Is every non-indigenous person in Meghalaya an invader?

By Kyrsoibor Pyrtuh

“For hundred twenty-one years the entire region of Hynniewtrep was under the British Imperialists and we have had our own share of miseries and pains under the British yoke. But yet in our own ways and ingenuities resisted against the mighty British Empire, challenged the corrupt and exploitative representatives of the Merchants of London who worked as political agents cum judges and administrators etc.”

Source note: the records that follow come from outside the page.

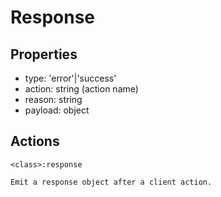 # Response

## Properties

- type: 'error'|'success'
- action: string (action name)
- reason: string
- payload: object

## Actions

`<class>:response`

```
Emit a response object after a client action.
```
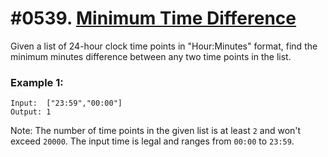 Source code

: # #0539. [Minimum Time Difference](https://leetcode.com/problems/minimum-time-difference/?tab=Description)

Given a list of 24-hour clock time points in &quot;Hour:Minutes&quot; format, find the minimum minutes difference between any two time points in the list.


### Example 1:
```
Input:  ["23:59","00:00"]
Output: 1
```

Note:
The number of time points in the given list is at least `2` and won't exceed `20000`.
The input time is legal and ranges from `00:00` to `23:59`.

We read or rather studied in history books about invaders and marauders who invaded foreign lands to expand their political or economic empires and enslaved those communities they invaded. The Company of Merchants of London Trading into the East Indies, which was popularly known as the East India Company was founded in 1600. The Company gained foothold in India with the establishment of a factory in Masulipatnam on the eastern coast in 1611 and the grant of rights to establish a factory in Surat in 1612 by the emperor Jehangir. The turning point in the history of the British East India company were the victories in the battles of Plassey and Buxar in 1757 and 1764 respectively, which finally enabled the merchants of London to consolidate their powers in India. By the Government of India Act 1858, which gave the Crown of England the suzerain power, they (merchants) cemented their reign in India for 200 years and Mr L.G Shullai, (Khasi political historian) wryly described it as, “Ki Nongkhaїi ki kylla Nongsynshar” (The Merchants who became Rulers).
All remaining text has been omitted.